Temas como a proteção da família, da vida humana nos seus extremos, a liberdade religiosa, a proteção do direito da família à liberdade de educação estão em risco no mercado dos valores eleitorais. Sucumbirão ao peso dos diversos ‘mercado’? Ou permanecerão valores (algo que consideramos valer e merecer proteção) distinguindo-se o que vale do que não vale?

Na mesma página que o autor (citações)

‘Hoje, a lógica da compra e venda já não se aplica apenas a bens materiais, mas domina cada vez mais todos os aspetos da vida. Está na altura de perguntarmos se queremos viver desta forma.’ (p. 16)

‘Precisamos de nos perguntar se há algumas coisas que o dinheiro não deve comprar.’ (p. 17)

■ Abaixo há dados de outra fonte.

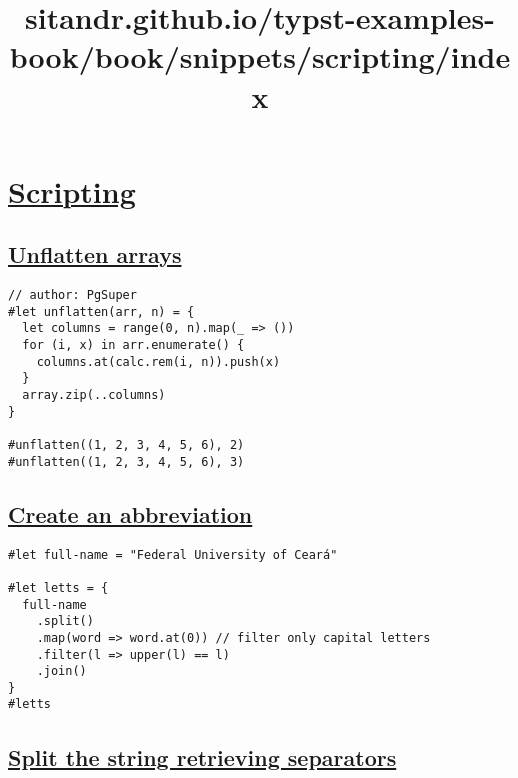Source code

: \title{sitandr.github.io/typst-examples-book/book/snippets/scripting/index}

\section{\texorpdfstring{\hyperref[scripting]{Scripting}}{Scripting}}\label{scripting}

\subsection{\texorpdfstring{\hyperref[unflatten-arrays]{Unflatten
arrays}}{Unflatten arrays}}\label{unflatten-arrays}

\begin{verbatim}
// author: PgSuper
#let unflatten(arr, n) = {
  let columns = range(0, n).map(_ => ())
  for (i, x) in arr.enumerate() {
    columns.at(calc.rem(i, n)).push(x)
  }
  array.zip(..columns)
}

#unflatten((1, 2, 3, 4, 5, 6), 2)
#unflatten((1, 2, 3, 4, 5, 6), 3)
\end{verbatim}

\pandocbounded{}

\subsection{\texorpdfstring{\hyperref[create-an-abbreviation]{Create an
abbreviation}}{Create an abbreviation}}\label{create-an-abbreviation}

\begin{verbatim}
#let full-name = "Federal University of Ceará"

#let letts = {
  full-name
    .split()
    .map(word => word.at(0)) // filter only capital letters
    .filter(l => upper(l) == l)
    .join()
}
#letts
\end{verbatim}

\pandocbounded{}

\subsection{\texorpdfstring{\hyperref[split-the-string-retrieving-separators]{Split
the string retrieving
separators}}{Split the string retrieving separators}}\label{split-the-string-retrieving-separators}

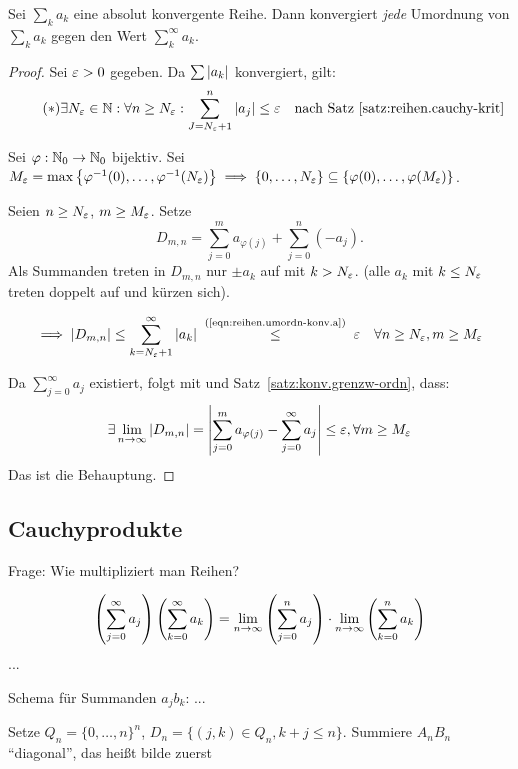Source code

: \documentclass[12pt]{scrreprt}
\begin{document}
\begin{satz}\label{satz:reihen.umordn-konv}
Sei $\sum_k a_k$ eine absolut konvergente Reihe. Dann konvergiert \emph{jede} Umordnung von $\sum_k a_k$
gegen den Wert $\sum^\infty_k a_k$.
\end{satz}
\begin{proof}
Sei $\varepsilon > 0$ gegeben. Da $\sum \left\lvert a_k\right\lvert$ konvergiert, gilt:
\begin{equation}\label{eqn:reihen.umordn-konv.a}\tag{$*$}
\exists N_\varepsilon \in \mathbb{N}: \forall n\ge N_\varepsilon: \sum^n_{J = N_\varepsilon+1} \left\lvert a_j\right\lvert \le \varepsilon\quad \text{nach 
Satz~\ref{satz:reihen.cauchy-krit}}
\end{equation}

\noindent Sei $\varphi: \mathbb{N}_0 \rightarrow \mathbb{N}_0$ bijektiv. Sei $M_\varepsilon = \max \left\{\varphi^{-1}(0), \dotsc, \varphi^{-1}(N_\varepsilon)\right\}
\implies \left\{0, \dotsc, N_\varepsilon\right\} \subseteq \left\{\varphi(0), \dotsc, \varphi(M_\varepsilon)\right\}$.

\bigskip 

\noindent Seien $n \ge N_\varepsilon$, $m\ge M_\varepsilon$. Setze \[D_{m,n} = \sum_{j=0}^m a_{\varphi(j)} + \sum_{j=0}^n (-a_j).\]
Als Summanden treten in $D_{m,n}$ nur $\pm a_k$ auf mit $k > N_\varepsilon$. (alle $a_k$ mit $k \le N_\varepsilon$ treten doppelt
auf und kürzen sich).

\[\folgt \abs{D_{m,n}} \le \sum_{k = N_\ep +1}^\infty \abs{a_k} \nach{\le}{(\ref{eqn:reihen.umordn-konv.a})} \ep
\quad \forall n\ge N_\ep, m\ge M_\ep\]

Da $\sum_{j=0}^\infty a_j$ existiert, folgt mit \ninf{} und Satz~\ref{satz:konv.grenzw-ordn}, dass:
\[\exists\lim_{n\rightarrow\infty}\left\lvert D_{m,n}\right\lvert = \left\lvert\sum_{j=0}^m a_{\varphi(j)} - \sum_{j=0}^\infty a_j\right\lvert \le \varepsilon, \forall m\ge M_\varepsilon\]
Das ist die Behauptung.
\end{proof}

\subsection*{Cauchyprodukte}
Frage: Wie multipliziert man Reihen?

\begin{equation}\label{eqn:reihen.mult-rwert}
\left(\sum_{j=0}^\infty a_j\right)\left(\sum_{k=0}^\infty a_k\right) = \lim_{n\rightarrow\infty}\left(\sum_{j=0}^n a_j\right) 
\cdot \lim_{n\rightarrow\infty}\left(\sum_{k=0}^n a_k\right)
\end{equation}
...

Schema für Summanden $a_jb_k$:
...

Setze $Q_n = \{0, \dotsc, n\}^n$, $D_n = \{(j, k) \in Q_n, k+j \le n\}$.
Summiere $A_nB_n$ "`diagonal"', das heißt bilde zuerst
\end{document}
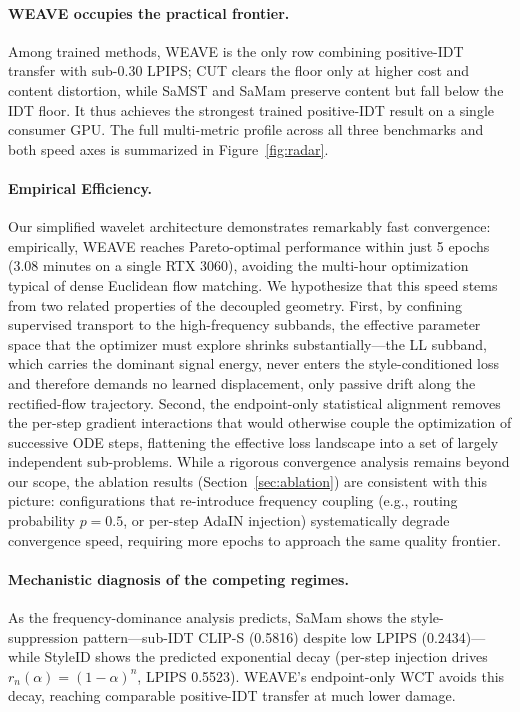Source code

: \documentclass[letterpaper]{article}
\begin{document}
\paragraph{WEAVE occupies the practical frontier.}
Among trained methods, WEAVE is the only row combining positive-IDT transfer with sub-0.30 LPIPS; CUT clears the floor only at higher cost and content distortion, while SaMST and SaMam preserve content but fall below the IDT floor.
It thus achieves the strongest trained positive-IDT result on a single consumer GPU.
The full multi-metric profile across all three benchmarks and both speed axes is summarized in Figure~\ref{fig:radar}.

\paragraph{Empirical Efficiency.}
Our simplified wavelet architecture demonstrates remarkably fast convergence: empirically, WEAVE reaches Pareto-optimal performance within just 5 epochs (3.08 minutes on a single RTX 3060), avoiding the multi-hour optimization typical of dense Euclidean flow matching.
We hypothesize that this speed stems from two related properties of the decoupled geometry.
First, by confining supervised transport to the high-frequency subbands, the effective parameter space that the optimizer must explore shrinks substantially---the LL subband, which carries the dominant signal energy, never enters the style-conditioned loss and therefore demands no learned displacement, only passive drift along the rectified-flow trajectory.
Second, the endpoint-only statistical alignment removes the per-step gradient interactions that would otherwise couple the optimization of successive ODE steps, flattening the effective loss landscape into a set of largely independent sub-problems.
While a rigorous convergence analysis remains beyond our scope, the ablation results (Section~\ref{sec:ablation}) are consistent with this picture: configurations that re-introduce frequency coupling (e.g., routing probability $p{=}0.5$, or per-step AdaIN injection) systematically degrade convergence speed, requiring more epochs to approach the same quality frontier.



\paragraph{Mechanistic diagnosis of the competing regimes.}
As the frequency-dominance analysis predicts, SaMam shows the style-suppression pattern---sub-IDT CLIP-S (0.5816) despite low LPIPS (0.2434)---while StyleID shows the predicted exponential decay (per-step injection drives $r_n(\alpha)=(1-\alpha)^n$, LPIPS 0.5523).
WEAVE's endpoint-only WCT avoids this decay, reaching comparable positive-IDT transfer at much lower damage.
\end{document}
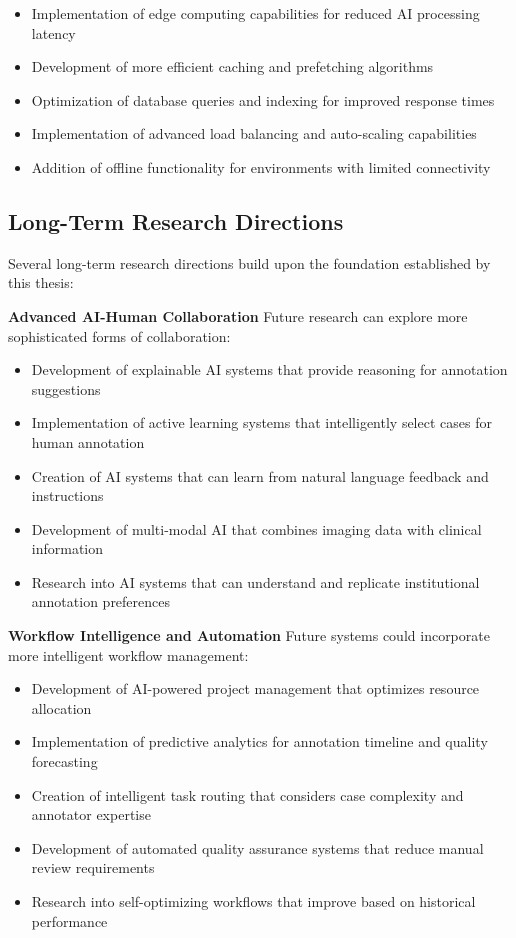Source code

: \begin{itemize}
    \item Implementation of edge computing capabilities for reduced AI processing latency
    \item Development of more efficient caching and prefetching algorithms
    \item Optimization of database queries and indexing for improved response times
    \item Implementation of advanced load balancing and auto-scaling capabilities
    \item Addition of offline functionality for environments with limited connectivity
\end{itemize}

\subsection{Long-Term Research Directions}

Several long-term research directions build upon the foundation established by this thesis:

\textbf{Advanced AI-Human Collaboration}
Future research can explore more sophisticated forms of collaboration:

\begin{itemize}
    \item Development of explainable AI systems that provide reasoning for annotation suggestions
    \item Implementation of active learning systems that intelligently select cases for human annotation
    \item Creation of AI systems that can learn from natural language feedback and instructions
    \item Development of multi-modal AI that combines imaging data with clinical information
    \item Research into AI systems that can understand and replicate institutional annotation preferences
\end{itemize}

\textbf{Workflow Intelligence and Automation}
Future systems could incorporate more intelligent workflow management:

\begin{itemize}
    \item Development of AI-powered project management that optimizes resource allocation
    \item Implementation of predictive analytics for annotation timeline and quality forecasting
    \item Creation of intelligent task routing that considers case complexity and annotator expertise
    \item Development of automated quality assurance systems that reduce manual review requirements
    \item Research into self-optimizing workflows that improve based on historical performance
\end{itemize}

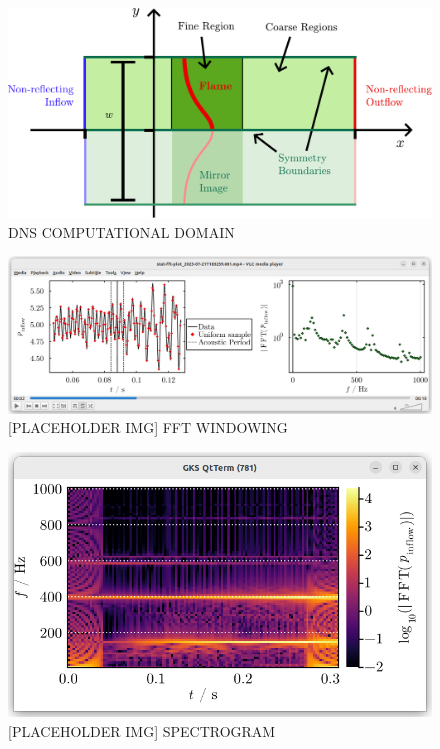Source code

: \begin{figure}[t]
\centering
\includegraphics[scale=0.65]{assets/imgs/DNS-computational-domain.pdf}
\caption{DNS COMPUTATIONAL DOMAIN}
\label{fig:DNS-domain}
\end{figure}



\begin{figure}[t]
\centering
\includegraphics[scale=0.35]{assets/graphs/fft-windowing.png}
\caption{[PLACEHOLDER IMG] FFT WINDOWING}
\label{fig:windowing}
\end{figure}

\begin{figure}[t]
\centering
\includegraphics[scale=0.35]{assets/graphs/spectrogram.png}
\caption{[PLACEHOLDER IMG] SPECTROGRAM}
\label{fig:spectrogram}
\end{figure}

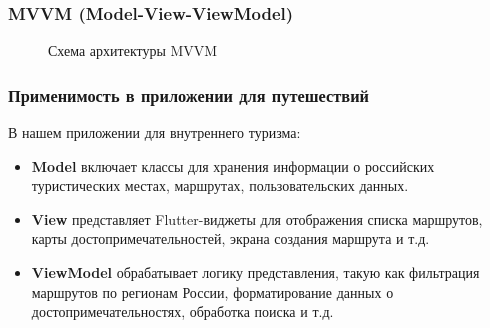\subsubsection*{MVVM (Model-View-ViewModel)}



\begin{figure}[H]
\centering
{}
\caption{Схема архитектуры MVVM}
\label{fig:mvvm}
\end{figure}


\subsubsection*{Применимость в приложении для путешествий}

В нашем приложении для внутреннего туризма:

\begin{itemize}
    \item \textbf{Model} включает классы для хранения информации о российских туристических местах, маршрутах, пользовательских данных.
    \item \textbf{View} представляет Flutter-виджеты для отображения списка маршрутов, карты достопримечательностей, экрана создания маршрута и т.д.
    \item \textbf{ViewModel} обрабатывает логику представления, такую как фильтрация маршрутов по регионам России, форматирование данных о достопримечательностях, обработка поиска и т.д.
\end{itemize}

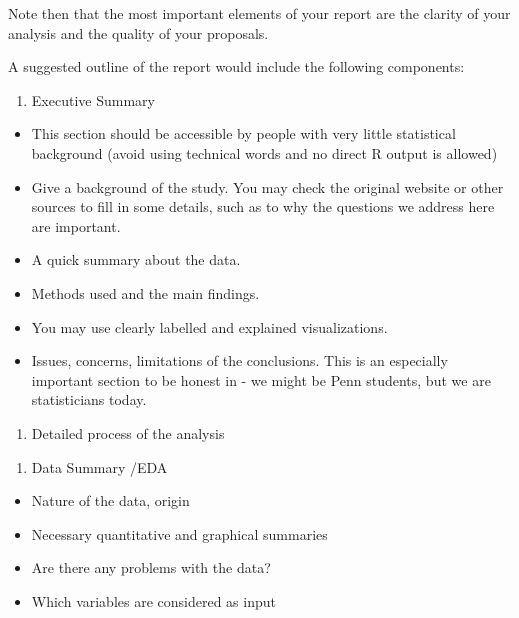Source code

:\documentclass[
]{article}
\providecommand{\tightlist}{%
  \setlength{\itemsep}{0pt}\setlength{\parskip}{0pt}}
\begin{document}
Note then that the most important elements of your report are the
clarity of your analysis and the quality of your proposals.

A suggested outline of the report would include the following
components:

\begin{enumerate}
\def\labelenumi{\arabic{enumi})}
\tightlist
\item
  Executive Summary
\end{enumerate}

\begin{itemize}
\tightlist
\item
  This section should be accessible by people with very little
  statistical background (avoid using technical words and no direct R
  output is allowed)
\item
  Give a background of the study. You may check the original website or
  other sources to fill in some details, such as to why the questions we
  address here are important.
\item
  A quick summary about the data.
\item
  Methods used and the main findings.
\item
  You may use clearly labelled and explained visualizations.
\item
  Issues, concerns, limitations of the conclusions. This is an
  especially important section to be honest in - we might be Penn
  students, but we are statisticians today.
\end{itemize}

\begin{enumerate}
\def\labelenumi{\arabic{enumi})}
\setcounter{enumi}{1}
\tightlist
\item
  Detailed process of the analysis
\end{enumerate}

\begin{enumerate}
\def\labelenumi{\roman{enumi})}
\tightlist
\item
  Data Summary /EDA
\end{enumerate}

\begin{itemize}
\tightlist
\item
  Nature of the data, origin
\item
  Necessary quantitative and graphical summaries
\item
  Are there any problems with the data?
\item
  Which variables are considered as input
\end{itemize}
\end{document}
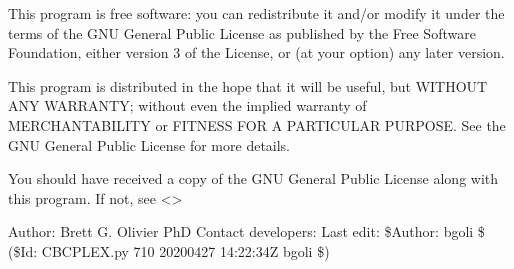 \documentclass[letterpaper,10pt,english]{sphinxmanual}
\begin{document}
\sphinxAtStartPar
This program is free software: you can redistribute it and/or modify
it under the terms of the GNU General Public License as published by
the Free Software Foundation, either version 3 of the License, or
(at your option) any later version.

\sphinxAtStartPar
This program is distributed in the hope that it will be useful,
but WITHOUT ANY WARRANTY; without even the implied warranty of
MERCHANTABILITY or FITNESS FOR A PARTICULAR PURPOSE.  See the
GNU General Public License for more details.

\sphinxAtStartPar
You should have received a copy of the GNU General Public License
along with this program.  If not, see \textless{}\textgreater{}

\sphinxAtStartPar
Author: Brett G. Olivier PhD
Contact developers: 
Last edit: \$Author: bgoli \$ (\$Id: CBCPLEX.py 710 2020\sphinxhyphen{}04\sphinxhyphen{}27 14:22:34Z bgoli \$)
\end{document}

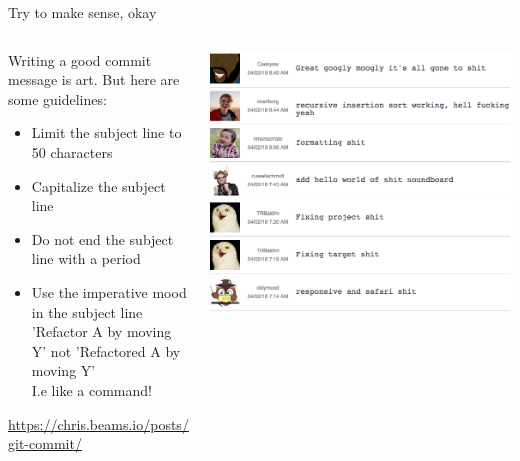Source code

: \documentclass[10pt]{beamer}
\begin{document}
\begin{frame}[fragile]{Try to make sense, okay}
  \begin{columns}[T] %
     \begin{column}[T]{.5\textwidth} %
      Writing a good commit message is art.
      But here are some guidelines:

      \begin{itemize}
        \item Limit the subject line to 50 characters
        \item Capitalize the subject line
        \item Do not end the subject line with a period
        \item Use the imperative mood in the subject line\\
          'Refactor A by moving Y' not 'Refactored A by moving Y'\\
          I.e like a command!
      \end{itemize}

      \url{https://chris.beams.io/posts/git-commit/}
     \end{column}
     \begin{column}[T]{.5\textwidth} %
      \includegraphics[width=\textwidth]{commit-logs}

     \end{column}
   \end{columns}

\end{frame}
\end{document}
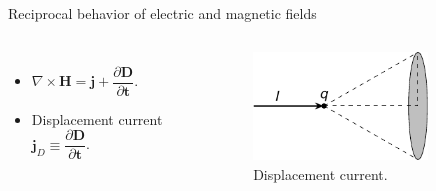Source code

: \begin{frame}{Reciprocal behavior of electric and magnetic fields}
\begin{columns}
        \begin{itemize}
            \item \( \nabla \times \mathbf{H} = \mathbf{j} + \dfrac{\partial \mathbf{D}}{\partial \mathbf{t}} \).
            \item Displacement current \( \mathbf{j}_D \equiv \dfrac{\partial \mathbf{D}}{\partial \mathbf{t}} \).
        \end{itemize}
        \vspace{-1mm}
        \begin{figure}[!htb]
        \centering
        \includegraphics[width=0.8\textwidth]{Figures/Displacement_current.pdf}
        \caption{Displacement current.\cite{Purcell_Morin_2013}}
        \label{Displacement_current}
        \end{figure}
    \end{columns}
\end{frame}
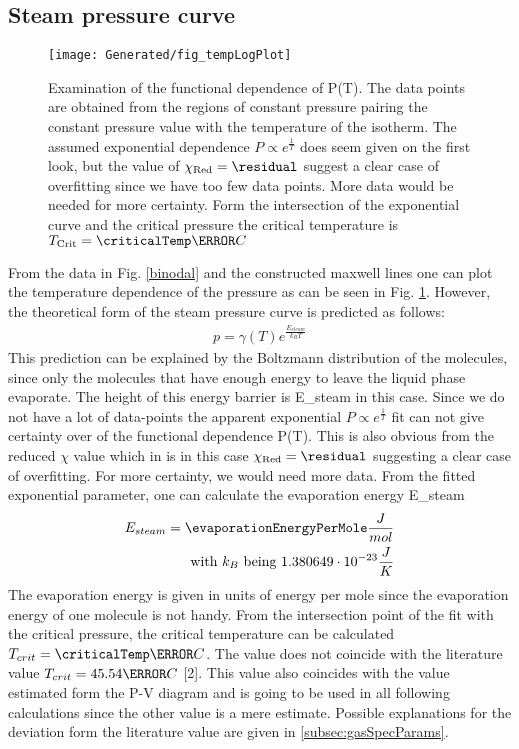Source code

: \documentclass[a4paper,10pt,twocolumn]{article}
\begin{document}
    \subsection{Steam pressure curve}\label{subsec:steamPressureCurve}
    \begin{figure}
        \begin{center}
            \texttt{[image: Generated/fig\_tempLogPlot]}
            \caption[]{Examination of the functional dependence of P(T). The data points are obtained from the regions of constant pressure pairing the constant pressure value with the temperature of the isotherm.
            The assumed exponential dependence $P \propto e^{\frac{1}{T}} $ does seem given on the first look, but the value of $\chi_{\text{Red}}=\residual$ suggest a clear case of overfitting since we have
            too few data points. More data would be needed for more certainty. Form the intersection of the exponential curve and the critical pressure the critical temperature is $T_{\text{Crit}}=\criticalTemp\degree C$}
            \label{fig:tempLogPLot}
        \end{center}
    \end{figure}
    From the data in Fig. \ref{binodal} and the constructed maxwell lines one can plot the temperature dependence of the pressure as can be seen in Fig. \ref{fig:tempLogPLot}.
    However, the theoretical form of the steam pressure curve is predicted as follows:
    \begin{align}
        p=\gamma(T)e^\frac{E_{steam}}{k_B T}
    \end{align}
    This prediction can be explained by the Boltzmann distribution of the molecules, since only the molecules that have enough energy to leave the liquid phase evaporate.
    The height of this energy barrier is E_{steam}\) in this case.
    Since we do not have a lot of data-points the apparent exponential $P \propto e^{\frac{1}{T}} $ fit can not give certainty over of the functional dependence P(T).
    This is also obvious from the reduced $\chi$ value which in is in this case $\chi_{\text{Red}}=\residual$ suggesting a clear case of overfitting.
    For more certainty, we would need more data.
    From the fitted exponential parameter, one can calculate the evaporation energy E_{steam}\)
    \begin{align}
        E_{steam} = \evaporationEnergyPerMole \frac{J}{mol}
        \endline \text{with } k_B \text{ being } 1.380649\cdot 10^{-23}\frac{J}{K}
    \end{align}
    The evaporation energy is given in units of energy per mole since the evaporation energy of one molecule is not handy. 
    From the intersection point of the fit with the critical pressure, the critical temperature can be calculated $T_{crit}=\criticalTemp\degree C $.
    The value does not coincide with the literature value $T_{crit} = 45.54\degree C$ [2].
    This value also coincides with the value estimated form the P-V diagram and is going to be used in all following calculations since the other value is a mere estimate.
    Possible explanations for the deviation form the literature value are given in \autoref{subsec:gasSpecParams}.
\end{document}
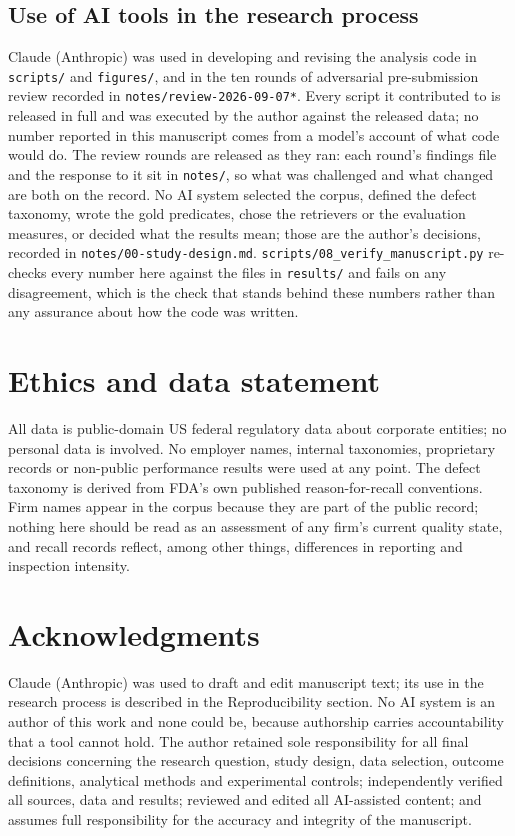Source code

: \documentclass[acmsmall]{acmart}
\begin{document}
\subsection*{Use of AI tools in the research process}
Claude (Anthropic) was used in developing and revising the analysis code in \texttt{scripts/} and \texttt{figures/}, and in the ten rounds of adversarial pre-submission review recorded in \texttt{notes/review-2026-09-07*}. Every script it contributed to is released in full and was executed by the author against the released data; no number reported in this manuscript comes from a model's account of what code would do. The review rounds are released as they ran: each round's findings file and the response to it sit in \texttt{notes/}, so what was challenged and what changed are both on the record. No AI system selected the corpus, defined the defect taxonomy, wrote the gold predicates, chose the retrievers or the evaluation measures, or decided what the results mean; those are the author's decisions, recorded in \texttt{notes/00-study-design.md}. \texttt{scripts/08\_\allowbreak{}verify\_\allowbreak{}manuscript.py} re-checks every number here against the files in \texttt{results/} and fails on any disagreement, which is the check that stands behind these numbers rather than any assurance about how the code was written.


\section*{Ethics and data statement}
All data is public-domain US federal regulatory data about corporate entities; no personal data is involved. No employer names, internal taxonomies, proprietary records or non-public performance results were used at any point. The defect taxonomy is derived from FDA's own published reason-for-recall conventions. Firm names appear in the corpus because they are part of the public record; nothing here should be read as an assessment of any firm's current quality state, and recall records reflect, among other things, differences in reporting and inspection intensity.


\section*{Acknowledgments}
Claude (Anthropic) was used to draft and edit manuscript text; its use in the research process is described in the Reproducibility section. No AI system is an author of this work and none could be, because authorship carries accountability that a tool cannot hold. The author retained sole responsibility for all final decisions concerning the research question, study design, data selection, outcome definitions, analytical methods and experimental controls; independently verified all sources, data and results; reviewed and edited all AI-assisted content; and assumes full responsibility for the accuracy and integrity of the manuscript.




\end{document}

‘Numa sociedade em que tudo está à venda, a vida é mais difícil para aqueles que têm escassos recursos. Quantas mais forem as coisas que o dinheiro pode comprar, maior importância adquire a riqueza (ou a falta dela). (p. 18)

‘Pagar a crianças para lerem livros pode incentivá-las a ler mais, mas também as ensina a encarar a leitura como uma tarefa e não uma fonte de satisfação intrínseca.’ (p. 19)

‘Os economistas partem muitas vezes do pressuposto de que os mercados são inertes, que não afetam os bens que são transacionados. Mas isso não é verdade. Os mercados deixam a sua marca. Às vezes, os valores de mercado excluem os valores não mercantis que merecem ser protegidos.’ (p. 19)

‘[…] quando decidimos que determinados bens podem ser comprados e vendidos, estamos a decidir, pelo menos de forma implícita, que é apropriado tratá-los como mercadorias, como instrumentos de lucro e uso. Mas nem todos os bens são devidamente valorizados desta forma. O exemplo mais óbvio são os seres humanos. A escravidão era chocante porque tratava os seres humanos como mercadorias que podiam ser compradas e vendidas em leilão. Um tal tratamento não valoriza devidamente os seres humanos – como pessoas merecedoras de dignidade e respeito e não como instrumentos de obtenção de lucro e objetos de uso.’ (p. 19)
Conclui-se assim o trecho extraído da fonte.